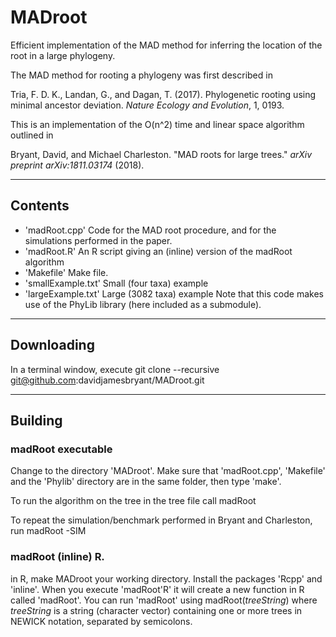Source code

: # MADroot
Efficient implementation of the MAD method for inferring the location of the root in a large phylogeny.

The MAD  method for rooting a phylogeny was first described in 

Tria, F. D. K., Landan, G., and Dagan, T. (2017). Phylogenetic rooting using minimal ancestor deviation. _Nature Ecology and Evolution_, 1, 0193.
   
This is an implementation of the O(n^2) time and linear space algorithm outlined in 

Bryant, David, and Michael Charleston. "MAD roots for large trees." _arXiv preprint arXiv:1811.03174_ (2018).

---
## Contents

*   'madRoot.cpp'  Code for the MAD root procedure, and for the simulations performed in the paper.
*   'madRoot.R'  An R script giving an (inline) version of the madRoot algorithm
*   'Makefile'     Make file.
*   'smallExample.txt'  Small (four taxa) example
*    'largeExample.txt' Large (3082 taxa) example
Note that this code makes use of the PhyLib library (here included as a submodule).

---
## Downloading

In a terminal window, execute
    git clone --recursive git@github.com:davidjamesbryant/MADroot.git
    
---
## Building

### madRoot executable
Change to the directory 'MADroot'. Make sure that 'madRoot.cpp', 'Makefile' and the 'Phylib' directory are in the same folder, then type 'make'.

To run the algorithm on the tree in the tree file <filename> call
    madRoot <treefile>

To repeat the simulation/benchmark performed in Bryant and Charleston, run
    madRoot -SIM

### madRoot (inline) R.

in R, make MADroot your working directory. Install the packages 'Rcpp' and 'inline'. When you execute 'madRoot'R' it will create a new function in R called 'madRoot'. You can run 'madRoot' using
    madRoot(_treeString_)
where _treeString_ is a string (character vector) containing one or more trees in NEWICK notation, separated by semicolons.  
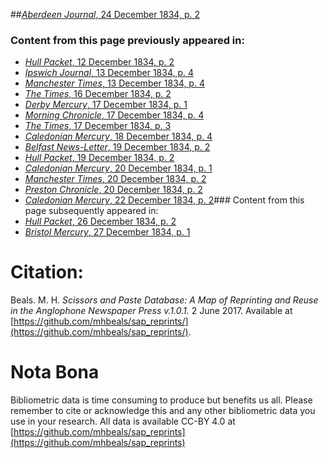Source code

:##[*Aberdeen Journal*, 24 December 1834, p. 2](https://mhbeals.github.io/sap_html/Aberdeen-Journal/Aberdeen-Journal-24-December-1834-p-2)

### Content from this page previously appeared in:
+ [*Hull Packet*, 12 December 1834, p. 2](https://mhbeals.github.io/sap_html/Hull-Packet/Hull-Packet-12-December-1834-p-2)
+ [*Ipswich Journal*, 13 December 1834, p. 4](https://mhbeals.github.io/sap_html/Ipswich-Journal/Ipswich-Journal-13-December-1834-p-4)
+ [*Manchester Times*, 13 December 1834, p. 4](https://mhbeals.github.io/sap_html/Manchester-Times/Manchester-Times-13-December-1834-p-4)
+ [*The Times*, 16 December 1834, p. 2](https://mhbeals.github.io/sap_html/The-Times/The-Times-16-December-1834-p-2)
+ [*Derby Mercury*, 17 December 1834, p. 1](https://mhbeals.github.io/sap_html/Derby-Mercury/Derby-Mercury-17-December-1834-p-1)
+ [*Morning Chronicle*, 17 December 1834, p. 4](https://mhbeals.github.io/sap_html/Morning-Chronicle/Morning-Chronicle-17-December-1834-p-4)
+ [*The Times*, 17 December 1834, p. 3](https://mhbeals.github.io/sap_html/The-Times/The-Times-17-December-1834-p-3)
+ [*Caledonian Mercury*, 18 December 1834, p. 4](https://mhbeals.github.io/sap_html/Caledonian-Mercury/Caledonian-Mercury-18-December-1834-p-4)
+ [*Belfast News-Letter*, 19 December 1834, p. 2](https://mhbeals.github.io/sap_html/Belfast-News-Letter/Belfast-News-Letter-19-December-1834-p-2)
+ [*Hull Packet*, 19 December 1834, p. 2](https://mhbeals.github.io/sap_html/Hull-Packet/Hull-Packet-19-December-1834-p-2)
+ [*Caledonian Mercury*, 20 December 1834, p. 1](https://mhbeals.github.io/sap_html/Caledonian-Mercury/Caledonian-Mercury-20-December-1834-p-1)
+ [*Manchester Times*, 20 December 1834, p. 2](https://mhbeals.github.io/sap_html/Manchester-Times/Manchester-Times-20-December-1834-p-2)
+ [*Preston Chronicle*, 20 December 1834, p. 2](https://mhbeals.github.io/sap_html/Preston-Chronicle/Preston-Chronicle-20-December-1834-p-2)
+ [*Caledonian Mercury*, 22 December 1834, p. 2](https://mhbeals.github.io/sap_html/Caledonian-Mercury/Caledonian-Mercury-22-December-1834-p-2)### Content from this page subsequently appeared in:
+ [*Hull Packet*, 26 December 1834, p. 2](https://mhbeals.github.io/sap_html/Hull-Packet/Hull-Packet-26-December-1834-p-2)
+ [*Bristol Mercury*, 27 December 1834, p. 1](https://mhbeals.github.io/sap_html/Bristol-Mercury/Bristol-Mercury-27-December-1834-p-1)
                    
# Citation: 

Beals. M. H. *Scissors and Paste Database: A Map of Reprinting and Reuse in the Anglophone Newspaper Press v.1.0.1.* 2 June 2017. Available at [https://github.com/mhbeals/sap_reprints/](https://github.com/mhbeals/sap_reprints/). 
                    
# Nota Bona

Bibliometric data is time consuming to produce but benefits us all. Please remember to cite or acknowledge this and any other bibliometric data you use in your research. All data is available CC-BY 4.0 at [https://github.com/mhbeals/sap_reprints](https://github.com/mhbeals/sap_reprints)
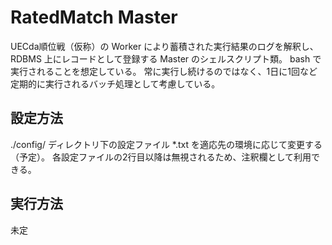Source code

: # RatedMatch Master

UECda順位戦（仮称）の Worker により蓄積された実行結果のログを解釈し、RDBMS 上にレコードとして登録する Master のシェルスクリプト類。
bash で実行されることを想定している。
常に実行し続けるのではなく、1日に1回など定期的に実行されるバッチ処理として考慮している。

## 設定方法

./config/ ディレクトリ下の設定ファイル *.txt を適応先の環境に応じて変更する（予定）。
各設定ファイルの2行目以降は無視されるため、注釈欄として利用できる。

## 実行方法

未定

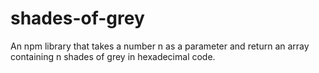 # shades-of-grey
An npm library that takes a number n as a parameter and return an array containing n shades of grey in hexadecimal code.
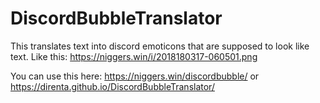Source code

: # DiscordBubbleTranslator
This translates text into discord emoticons that are supposed to look like text. Like this: https://niggers.win/i/2018180317-060501.png

You can use this here: https://niggers.win/discordbubble/ or https://direnta.github.io/DiscordBubbleTranslator/
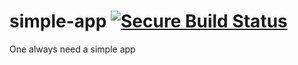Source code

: # simple-app [![Secure Build Status](http://9.47.224.46:8080/badge.svg)](http://9.47.224.46:8080/badge.svg)
One always need a simple app
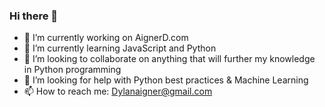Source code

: ### Hi there 👋

- 🔭 I’m currently working on AignerD.com
- 🌱 I’m currently learning JavaScript and Python
- 👯 I’m looking to collaborate on anything that will further my knowledge in Python programming
- 🤔 I’m looking for help with Python best practices & Machine Learning
- 📫 How to reach me: Dylanaigner@gmail.com
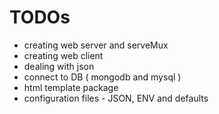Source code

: # TODOs

* creating web server and serveMux
* creating web client
* dealing with json
* connect to DB ( mongodb and mysql )
* html template package
* configuration files - JSON, ENV and defaults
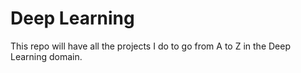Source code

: # Deep Learning

This repo will have all the projects I do to go from A to Z in the Deep Learning domain.
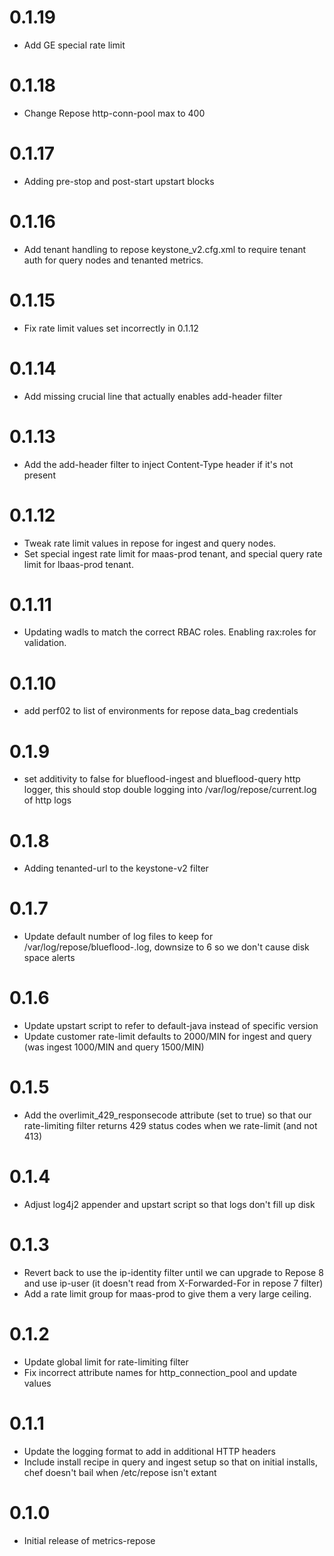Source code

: # 0.1.19
- Add GE special rate limit

# 0.1.18
- Change Repose http-conn-pool max to 400

# 0.1.17
- Adding pre-stop and post-start upstart blocks
	
# 0.1.16
- Add tenant handling to repose keystone_v2.cfg.xml to require tenant auth for query nodes and tenanted metrics.

# 0.1.15
- Fix rate limit values set incorrectly in 0.1.12

# 0.1.14
- Add missing crucial line that actually enables add-header filter

# 0.1.13
- Add the add-header filter to inject Content-Type header if it's not present

# 0.1.12
- Tweak rate limit values in repose for ingest and query nodes.
- Set special ingest rate limit for maas-prod tenant, and special query rate limit for lbaas-prod tenant.

# 0.1.11
- Updating wadls to match the correct RBAC roles.  Enabling rax:roles for validation.

# 0.1.10 
- add perf02 to list of environments for repose data_bag credentials

# 0.1.9
- set additivity to false for blueflood-ingest and blueflood-query http logger, this should stop double logging into /var/log/repose/current.log of http logs

# 0.1.8
- Adding tenanted-url to the keystone-v2 filter

# 0.1.7
- Update default number of log files to keep for /var/log/repose/blueflood-<instance>.log, downsize to 6 so we don't cause disk space alerts

# 0.1.6
- Update upstart script to refer to default-java instead of specific version
- Update customer rate-limit defaults to 2000/MIN for ingest and query (was ingest 1000/MIN and query 1500/MIN)

# 0.1.5
- Add the overlimit_429_responsecode attribute (set to true) so that our rate-limiting filter returns 429 status codes when we rate-limit (and not 413)

# 0.1.4
- Adjust log4j2 appender and upstart script so that logs don't fill up disk

# 0.1.3
- Revert back to use the ip-identity filter until we can upgrade to Repose 8 and use ip-user (it doesn't read from X-Forwarded-For in repose 7 filter)
- Add a rate limit group for maas-prod to give them a very large ceiling.

# 0.1.2
- Update global limit for rate-limiting filter
- Fix incorrect attribute names for http_connection_pool and update values 

# 0.1.1
- Update the logging format to add in additional HTTP headers
- Include install recipe in query and ingest setup so that on initial installs, chef doesn't bail when /etc/repose isn't extant

# 0.1.0
- Initial release of metrics-repose
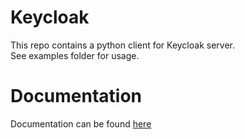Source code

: # Keycloak

This repo contains a python client for Keycloak server.  
See examples folder for usage.

# Documentation

Documentation can be found [here](https://keycloak-client.readthedocs.io)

ASSIGNED TASK — Among the lines above, find the ones containing "attribute" and copy them.

SOLUTION FOR THIS PROBLEM —
- Add the overlimit_429_responsecode attribute (set to true) so that our rate-limiting filter returns 429 status codes when we rate-limit (and not 413)
- Fix incorrect attribute names for http_connection_pool and update values 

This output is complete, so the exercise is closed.